- _What is being asked_
Find each line in the records below that contains the word "should", and copy it out.
============
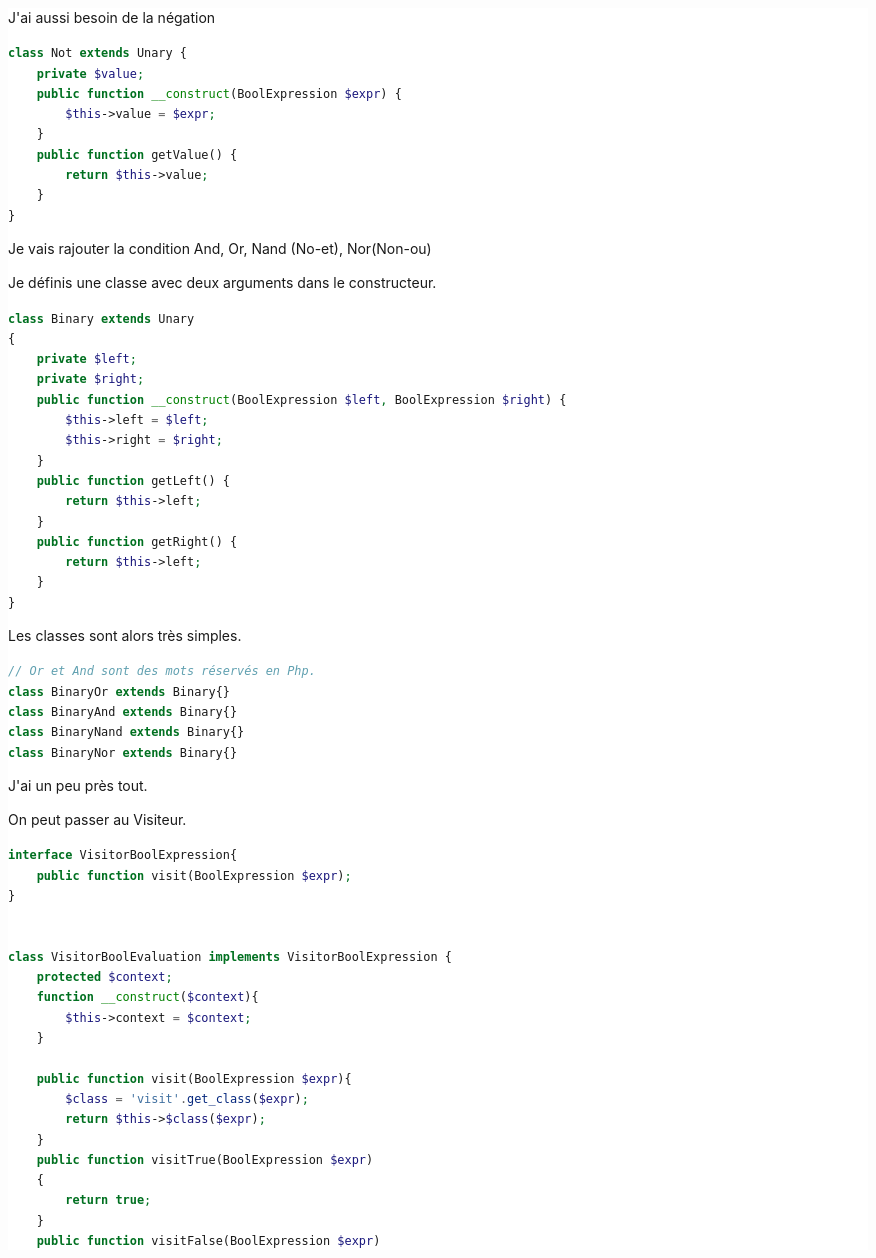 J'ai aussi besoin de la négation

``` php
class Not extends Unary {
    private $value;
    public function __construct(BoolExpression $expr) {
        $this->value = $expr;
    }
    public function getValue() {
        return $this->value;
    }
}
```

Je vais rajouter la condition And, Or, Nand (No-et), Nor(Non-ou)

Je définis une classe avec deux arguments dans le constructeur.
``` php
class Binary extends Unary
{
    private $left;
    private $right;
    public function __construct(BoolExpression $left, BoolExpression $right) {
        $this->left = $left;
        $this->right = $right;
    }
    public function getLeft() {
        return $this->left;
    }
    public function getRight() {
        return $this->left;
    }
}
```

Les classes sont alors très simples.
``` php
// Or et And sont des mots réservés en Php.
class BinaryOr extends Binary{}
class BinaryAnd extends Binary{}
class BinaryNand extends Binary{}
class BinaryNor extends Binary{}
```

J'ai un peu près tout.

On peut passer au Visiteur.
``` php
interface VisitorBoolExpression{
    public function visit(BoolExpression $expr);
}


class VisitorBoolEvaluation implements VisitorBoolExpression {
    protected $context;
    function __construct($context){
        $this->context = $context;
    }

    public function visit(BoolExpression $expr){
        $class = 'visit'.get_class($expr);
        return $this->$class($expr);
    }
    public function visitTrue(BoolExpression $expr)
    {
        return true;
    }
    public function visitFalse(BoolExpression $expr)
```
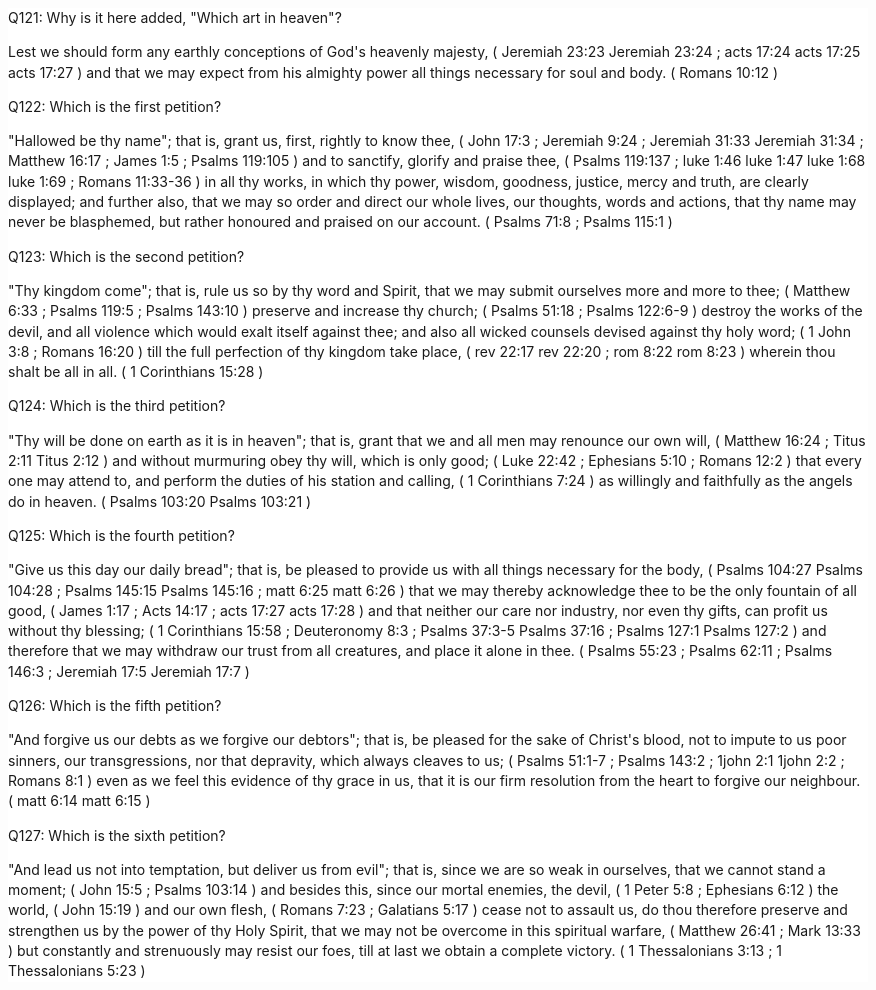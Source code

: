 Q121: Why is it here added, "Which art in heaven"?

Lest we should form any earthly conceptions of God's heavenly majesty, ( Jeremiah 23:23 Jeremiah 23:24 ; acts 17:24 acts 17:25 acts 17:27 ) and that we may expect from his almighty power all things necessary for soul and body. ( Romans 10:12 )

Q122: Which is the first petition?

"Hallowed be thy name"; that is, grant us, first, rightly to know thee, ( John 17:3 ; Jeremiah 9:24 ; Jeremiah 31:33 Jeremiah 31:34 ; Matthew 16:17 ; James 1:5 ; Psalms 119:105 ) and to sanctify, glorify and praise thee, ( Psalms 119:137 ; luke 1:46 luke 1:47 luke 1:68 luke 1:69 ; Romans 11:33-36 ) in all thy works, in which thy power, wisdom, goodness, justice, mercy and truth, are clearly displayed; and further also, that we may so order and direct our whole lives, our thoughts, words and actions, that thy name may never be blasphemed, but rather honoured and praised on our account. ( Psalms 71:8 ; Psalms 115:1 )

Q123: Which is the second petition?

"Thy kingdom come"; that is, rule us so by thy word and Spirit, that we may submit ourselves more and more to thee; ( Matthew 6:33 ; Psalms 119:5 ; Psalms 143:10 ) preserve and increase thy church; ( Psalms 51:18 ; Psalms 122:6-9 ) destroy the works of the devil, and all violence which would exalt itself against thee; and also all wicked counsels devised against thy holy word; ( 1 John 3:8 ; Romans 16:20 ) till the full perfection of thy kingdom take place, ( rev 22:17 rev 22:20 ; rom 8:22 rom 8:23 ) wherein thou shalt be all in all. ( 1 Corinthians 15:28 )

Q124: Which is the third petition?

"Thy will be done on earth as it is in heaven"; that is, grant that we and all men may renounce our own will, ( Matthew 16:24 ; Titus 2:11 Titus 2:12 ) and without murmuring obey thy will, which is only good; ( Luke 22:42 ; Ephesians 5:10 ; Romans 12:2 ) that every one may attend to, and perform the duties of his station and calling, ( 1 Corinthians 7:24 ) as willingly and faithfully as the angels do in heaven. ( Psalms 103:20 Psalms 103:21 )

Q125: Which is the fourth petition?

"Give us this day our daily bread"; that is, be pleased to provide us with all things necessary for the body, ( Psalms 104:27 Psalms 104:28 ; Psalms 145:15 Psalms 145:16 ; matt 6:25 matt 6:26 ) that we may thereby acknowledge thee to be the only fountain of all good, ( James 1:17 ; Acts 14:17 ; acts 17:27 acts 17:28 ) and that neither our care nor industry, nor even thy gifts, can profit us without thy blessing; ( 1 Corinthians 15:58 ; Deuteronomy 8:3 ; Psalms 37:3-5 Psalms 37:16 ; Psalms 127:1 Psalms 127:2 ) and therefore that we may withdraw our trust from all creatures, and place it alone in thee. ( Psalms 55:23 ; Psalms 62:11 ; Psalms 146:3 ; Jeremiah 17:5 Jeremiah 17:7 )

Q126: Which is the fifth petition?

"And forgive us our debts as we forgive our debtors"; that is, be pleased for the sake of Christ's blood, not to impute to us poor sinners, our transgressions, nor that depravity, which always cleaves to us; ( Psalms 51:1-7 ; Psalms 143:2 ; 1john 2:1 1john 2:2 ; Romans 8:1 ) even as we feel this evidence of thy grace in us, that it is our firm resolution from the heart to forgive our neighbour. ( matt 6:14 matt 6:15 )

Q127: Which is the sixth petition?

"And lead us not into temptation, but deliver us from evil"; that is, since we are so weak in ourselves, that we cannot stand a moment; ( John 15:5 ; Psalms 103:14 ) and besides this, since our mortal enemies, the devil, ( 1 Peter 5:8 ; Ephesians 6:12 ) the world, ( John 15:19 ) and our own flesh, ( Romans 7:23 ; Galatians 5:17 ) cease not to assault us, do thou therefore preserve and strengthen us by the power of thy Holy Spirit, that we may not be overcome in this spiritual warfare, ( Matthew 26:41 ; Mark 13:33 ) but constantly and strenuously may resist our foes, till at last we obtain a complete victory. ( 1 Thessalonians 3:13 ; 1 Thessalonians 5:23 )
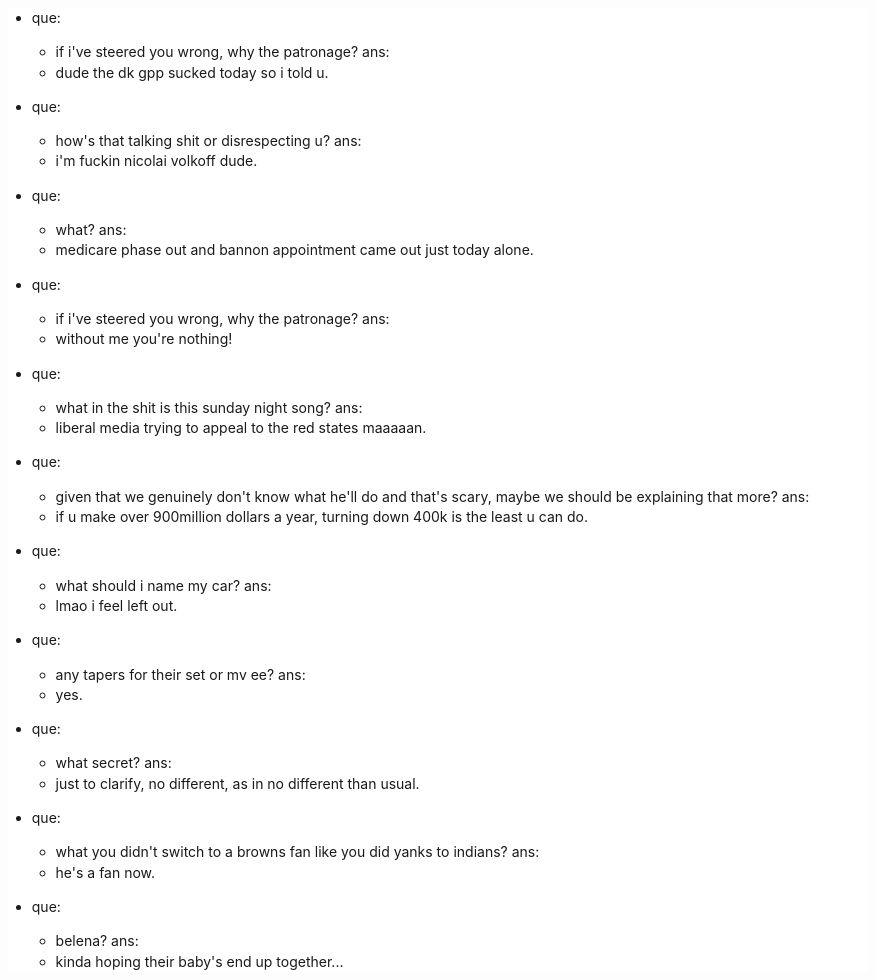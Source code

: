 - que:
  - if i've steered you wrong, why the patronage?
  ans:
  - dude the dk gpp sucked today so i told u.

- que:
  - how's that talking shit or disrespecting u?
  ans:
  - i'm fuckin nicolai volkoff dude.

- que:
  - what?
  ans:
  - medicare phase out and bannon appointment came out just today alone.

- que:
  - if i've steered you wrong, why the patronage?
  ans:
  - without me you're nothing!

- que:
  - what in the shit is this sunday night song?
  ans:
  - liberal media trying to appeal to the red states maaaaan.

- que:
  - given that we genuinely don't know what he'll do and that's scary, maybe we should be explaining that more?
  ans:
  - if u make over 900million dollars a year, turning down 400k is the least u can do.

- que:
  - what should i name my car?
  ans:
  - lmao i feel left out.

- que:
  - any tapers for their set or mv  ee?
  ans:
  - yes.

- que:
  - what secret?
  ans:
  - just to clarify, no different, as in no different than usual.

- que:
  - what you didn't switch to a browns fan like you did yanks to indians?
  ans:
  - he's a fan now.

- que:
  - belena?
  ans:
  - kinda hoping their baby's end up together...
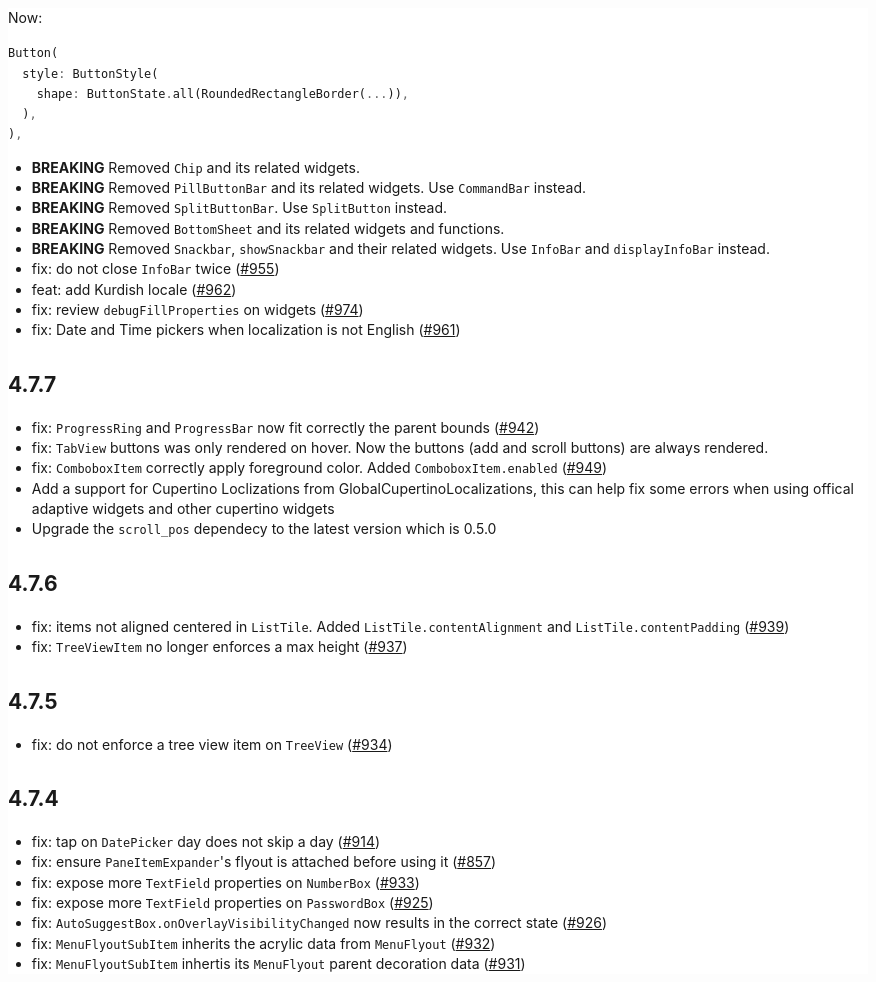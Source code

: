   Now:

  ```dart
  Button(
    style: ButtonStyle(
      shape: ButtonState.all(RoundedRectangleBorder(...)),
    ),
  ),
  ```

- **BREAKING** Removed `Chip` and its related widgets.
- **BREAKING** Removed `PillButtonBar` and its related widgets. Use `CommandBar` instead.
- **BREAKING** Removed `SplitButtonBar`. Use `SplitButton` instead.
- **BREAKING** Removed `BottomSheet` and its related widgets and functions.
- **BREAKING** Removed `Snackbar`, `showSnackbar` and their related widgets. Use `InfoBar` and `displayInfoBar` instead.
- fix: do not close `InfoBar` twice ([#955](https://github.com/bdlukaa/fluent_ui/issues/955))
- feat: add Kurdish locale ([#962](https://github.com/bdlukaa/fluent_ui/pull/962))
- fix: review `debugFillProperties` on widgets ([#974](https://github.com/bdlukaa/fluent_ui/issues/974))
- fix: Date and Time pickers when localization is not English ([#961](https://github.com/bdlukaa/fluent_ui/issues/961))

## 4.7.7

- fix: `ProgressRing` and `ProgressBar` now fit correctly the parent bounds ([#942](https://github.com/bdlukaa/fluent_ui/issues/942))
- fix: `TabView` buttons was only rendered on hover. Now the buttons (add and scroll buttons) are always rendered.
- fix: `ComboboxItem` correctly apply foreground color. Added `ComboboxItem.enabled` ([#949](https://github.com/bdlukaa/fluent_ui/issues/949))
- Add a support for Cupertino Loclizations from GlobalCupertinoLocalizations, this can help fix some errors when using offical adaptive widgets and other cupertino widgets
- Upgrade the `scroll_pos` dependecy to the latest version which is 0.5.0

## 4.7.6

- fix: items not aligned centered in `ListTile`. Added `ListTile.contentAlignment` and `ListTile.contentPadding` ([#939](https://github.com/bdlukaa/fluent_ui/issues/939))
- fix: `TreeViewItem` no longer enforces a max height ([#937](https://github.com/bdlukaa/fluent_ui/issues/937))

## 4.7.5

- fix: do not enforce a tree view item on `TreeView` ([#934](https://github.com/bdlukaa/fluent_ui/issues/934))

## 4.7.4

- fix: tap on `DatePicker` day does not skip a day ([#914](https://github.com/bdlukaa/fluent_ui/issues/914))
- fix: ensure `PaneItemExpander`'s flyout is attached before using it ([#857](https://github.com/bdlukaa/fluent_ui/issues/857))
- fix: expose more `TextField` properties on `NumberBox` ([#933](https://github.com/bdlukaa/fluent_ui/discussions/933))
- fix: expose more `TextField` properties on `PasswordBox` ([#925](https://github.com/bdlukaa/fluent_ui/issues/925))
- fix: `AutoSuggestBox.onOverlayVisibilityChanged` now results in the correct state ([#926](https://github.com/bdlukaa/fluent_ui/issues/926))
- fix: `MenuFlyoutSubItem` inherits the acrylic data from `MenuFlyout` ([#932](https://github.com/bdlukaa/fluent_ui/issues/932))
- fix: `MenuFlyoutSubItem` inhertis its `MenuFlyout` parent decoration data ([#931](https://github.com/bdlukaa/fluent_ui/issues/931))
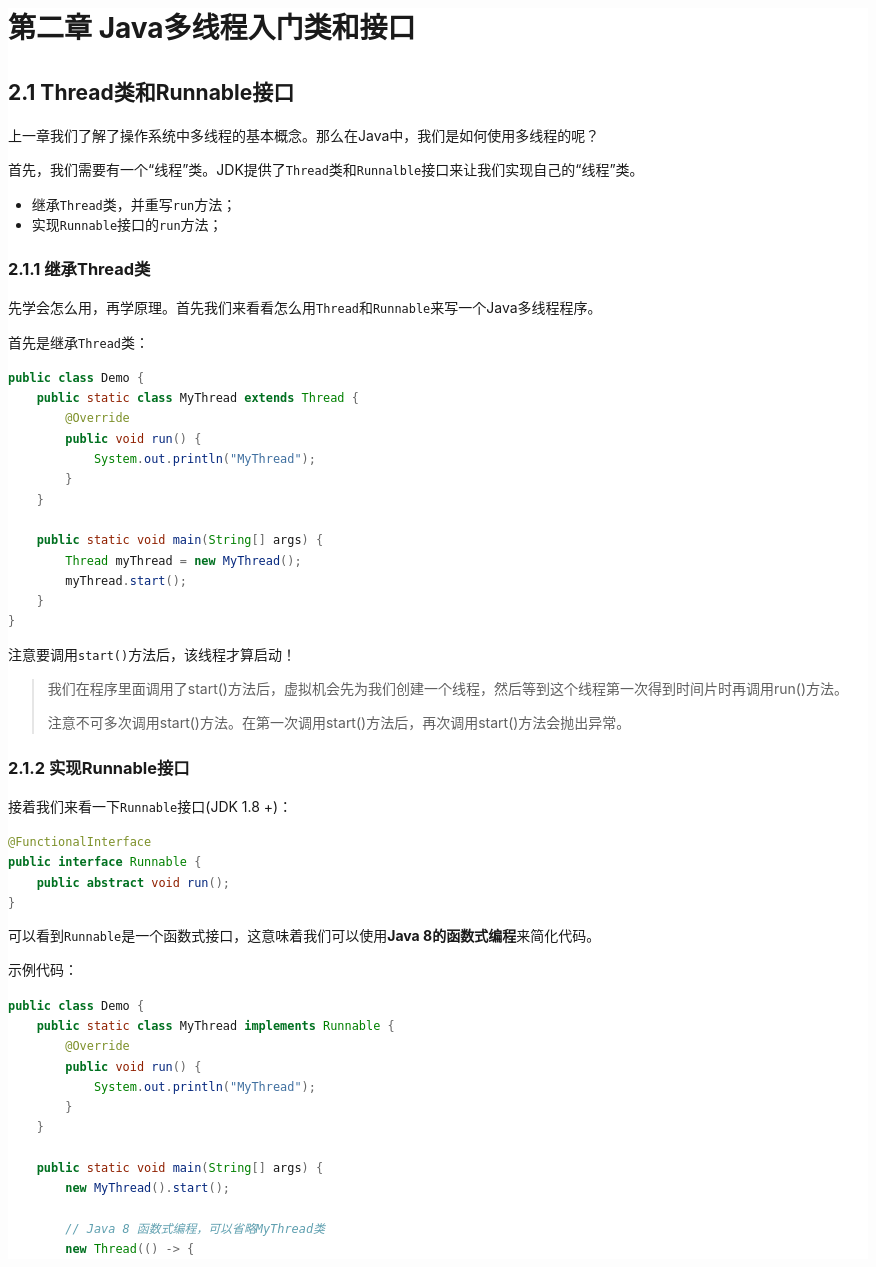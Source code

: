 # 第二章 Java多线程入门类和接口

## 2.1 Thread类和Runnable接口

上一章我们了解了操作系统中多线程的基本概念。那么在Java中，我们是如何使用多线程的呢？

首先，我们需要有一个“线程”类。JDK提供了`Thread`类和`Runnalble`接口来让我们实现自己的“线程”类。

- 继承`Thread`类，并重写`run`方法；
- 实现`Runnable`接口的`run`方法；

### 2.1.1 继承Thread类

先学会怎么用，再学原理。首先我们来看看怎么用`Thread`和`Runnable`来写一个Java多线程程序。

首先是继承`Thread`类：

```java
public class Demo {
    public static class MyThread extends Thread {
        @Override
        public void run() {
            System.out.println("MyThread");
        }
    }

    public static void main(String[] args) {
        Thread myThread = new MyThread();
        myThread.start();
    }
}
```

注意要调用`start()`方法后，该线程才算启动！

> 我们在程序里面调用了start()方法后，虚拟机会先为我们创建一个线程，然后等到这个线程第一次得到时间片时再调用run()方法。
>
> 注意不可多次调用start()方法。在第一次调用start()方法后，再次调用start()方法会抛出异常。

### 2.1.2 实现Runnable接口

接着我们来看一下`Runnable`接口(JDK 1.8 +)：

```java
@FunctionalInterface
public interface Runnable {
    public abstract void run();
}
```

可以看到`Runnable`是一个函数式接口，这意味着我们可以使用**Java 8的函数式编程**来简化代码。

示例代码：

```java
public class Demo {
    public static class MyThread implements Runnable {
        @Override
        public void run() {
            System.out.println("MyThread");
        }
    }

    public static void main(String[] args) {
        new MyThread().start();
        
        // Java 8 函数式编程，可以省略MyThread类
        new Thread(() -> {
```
============
- _Answer to this problem_
Lest we should form any earthly conceptions of God's heavenly majesty, ( Jeremiah 23:23 Jeremiah 23:24 ; acts 17:24 acts 17:25 acts 17:27 ) and that we may expect from his almighty power all things necessary for soul and body. ( Romans 10:12 )
  - given that we genuinely don't know what he'll do and that's scary, maybe we should be explaining that more?
  - what should i name my car?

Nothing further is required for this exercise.